(Reuters) – The chief executive of Asda, Roger Burnley, will leave the British supermarket chain next year, it said on Thursday, a month after the billionaire Issa brothers and private equity group TDR Capital completed their purchase of the group.
Mohsin and Zuber Issa bought a majority holding in Asda from U.S. giant Walmart, giving it an enterprise value of 6.8 billion pounds ($9.5 billion).
Burnley, 54, re-joined Asda in 2016 and has been CEO since 2018. The group said he would depart after it has transitioned fully to new ownership and once his long-term successor was in place.
Asda is Britain’s third largest supermarket group after market leader Tesco and Sainsbury’s.
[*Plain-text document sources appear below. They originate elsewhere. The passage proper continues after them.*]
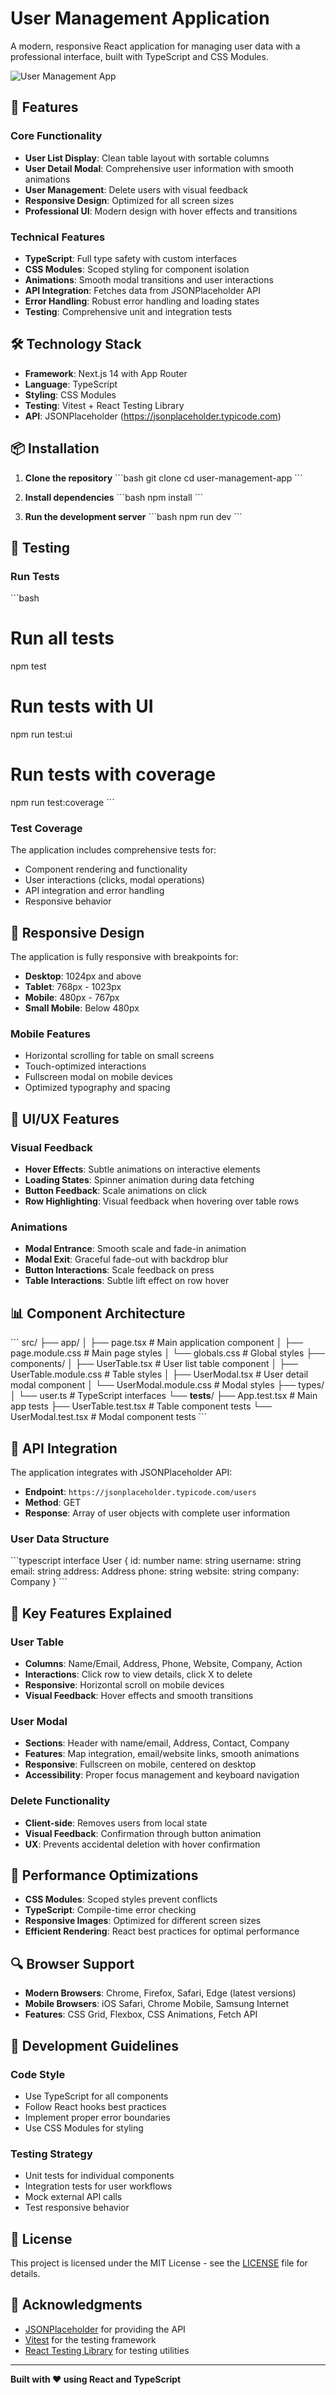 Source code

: # User Management Application

A modern, responsive React application for managing user data with a professional interface, built with TypeScript and CSS Modules.

![User Management App](https://via.placeholder.com/800x400/007bff/ffffff?text=User+Management+App)

## 🚀 Features

### Core Functionality
- **User List Display**: Clean table layout with sortable columns
- **User Detail Modal**: Comprehensive user information with smooth animations
- **User Management**: Delete users with visual feedback
- **Responsive Design**: Optimized for all screen sizes
- **Professional UI**: Modern design with hover effects and transitions

### Technical Features
- **TypeScript**: Full type safety with custom interfaces
- **CSS Modules**: Scoped styling for component isolation
- **Animations**: Smooth modal transitions and user interactions
- **API Integration**: Fetches data from JSONPlaceholder API
- **Error Handling**: Robust error handling and loading states
- **Testing**: Comprehensive unit and integration tests

## 🛠️ Technology Stack

- **Framework**: Next.js 14 with App Router
- **Language**: TypeScript
- **Styling**: CSS Modules
- **Testing**: Vitest + React Testing Library
- **API**: JSONPlaceholder (https://jsonplaceholder.typicode.com)

## 📦 Installation

1. **Clone the repository**
   \`\`\`bash
   git clone <repository-url>
   cd user-management-app
   \`\`\`

2. **Install dependencies**
   \`\`\`bash
   npm install
   \`\`\`

3. **Run the development server**
   \`\`\`bash
   npm run dev
   \`\`\`


## 🧪 Testing

### Run Tests
\`\`\`bash
# Run all tests
npm test

# Run tests with UI
npm run test:ui

# Run tests with coverage
npm run test:coverage
\`\`\`

### Test Coverage
The application includes comprehensive tests for:
- Component rendering and functionality
- User interactions (clicks, modal operations)
- API integration and error handling
- Responsive behavior

## 📱 Responsive Design

The application is fully responsive with breakpoints for:
- **Desktop**: 1024px and above
- **Tablet**: 768px - 1023px
- **Mobile**: 480px - 767px
- **Small Mobile**: Below 480px

### Mobile Features
- Horizontal scrolling for table on small screens
- Touch-optimized interactions
- Fullscreen modal on mobile devices
- Optimized typography and spacing

## 🎨 UI/UX Features

### Visual Feedback
- **Hover Effects**: Subtle animations on interactive elements
- **Loading States**: Spinner animation during data fetching
- **Button Feedback**: Scale animations on click
- **Row Highlighting**: Visual feedback when hovering over table rows

### Animations
- **Modal Entrance**: Smooth scale and fade-in animation
- **Modal Exit**: Graceful fade-out with backdrop blur
- **Button Interactions**: Scale feedback on press
- **Table Interactions**: Subtle lift effect on row hover

## 📊 Component Architecture

\`\`\`
src/
├── app/
│   ├── page.tsx              # Main application component
│   ├── page.module.css       # Main page styles
│   └── globals.css           # Global styles
├── components/
│   ├── UserTable.tsx         # User list table component
│   ├── UserTable.module.css  # Table styles
│   ├── UserModal.tsx         # User detail modal component
│   └── UserModal.module.css  # Modal styles
├── types/
│   └── user.ts              # TypeScript interfaces
└── __tests__/
    ├── App.test.tsx         # Main app tests
    ├── UserTable.test.tsx   # Table component tests
    └── UserModal.test.tsx   # Modal component tests
\`\`\`

## 🔧 API Integration

The application integrates with JSONPlaceholder API:
- **Endpoint**: `https://jsonplaceholder.typicode.com/users`
- **Method**: GET
- **Response**: Array of user objects with complete user information

### User Data Structure
\`\`\`typescript
interface User {
  id: number
  name: string
  username: string
  email: string
  address: Address
  phone: string
  website: string
  company: Company
}
\`\`\`

## 🎯 Key Features Explained

### User Table
- **Columns**: Name/Email, Address, Phone, Website, Company, Action
- **Interactions**: Click row to view details, click X to delete
- **Responsive**: Horizontal scroll on mobile devices
- **Visual Feedback**: Hover effects and smooth transitions

### User Modal
- **Sections**: Header with name/email, Address, Contact, Company
- **Features**: Map integration, email/website links, smooth animations
- **Responsive**: Fullscreen on mobile, centered on desktop
- **Accessibility**: Proper focus management and keyboard navigation

### Delete Functionality
- **Client-side**: Removes users from local state
- **Visual Feedback**: Confirmation through button animation
- **UX**: Prevents accidental deletion with hover confirmation

## 🚀 Performance Optimizations

- **CSS Modules**: Scoped styles prevent conflicts
- **TypeScript**: Compile-time error checking
- **Responsive Images**: Optimized for different screen sizes
- **Efficient Rendering**: React best practices for optimal performance

## 🔍 Browser Support

- **Modern Browsers**: Chrome, Firefox, Safari, Edge (latest versions)
- **Mobile Browsers**: iOS Safari, Chrome Mobile, Samsung Internet
- **Features**: CSS Grid, Flexbox, CSS Animations, Fetch API

## 📝 Development Guidelines

### Code Style
- Use TypeScript for all components
- Follow React hooks best practices
- Implement proper error boundaries
- Use CSS Modules for styling

### Testing Strategy
- Unit tests for individual components
- Integration tests for user workflows
- Mock external API calls
- Test responsive behavior

## 📄 License

This project is licensed under the MIT License - see the [LICENSE](LICENSE) file for details.

## 🙏 Acknowledgments

- [JSONPlaceholder](https://jsonplaceholder.typicode.com) for providing the API
- [Vitest](https://vitest.dev) for the testing framework
- [React Testing Library](https://testing-library.com) for testing utilities

---

**Built with ❤️ using React and TypeScript**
“My decision to leave Asda is personal and something I wanted to communicate to my colleagues as soon as I could,” said Burnley.
“Whilst I remain fully committed to leading this great business for the next year and delivering our strategy, it is right to plan for a managed succession process well in advance.”
Asda said a process would commence shortly to appoint a new CEO who could commit to leading the business over the long-term.
While the Issa brothers/TDR deal completed on Feb. 16, it still requires regulatory approval, with the parties subject to an enforcement order from the Competition and Markets Authority (CMA) to ensure Asda continues to operate independently from its buyers while it conducts its investigation.
The CMA has set an April 20 deadline for a ruling.
The brothers and TDR contributed 780 million pounds to the deal, with the rest financed through 3.5 billion pounds of debt, the sale of Asda’s 322 petrol forecourt sites to their own EG Group for 750 million pounds and the sale of its distribution centres.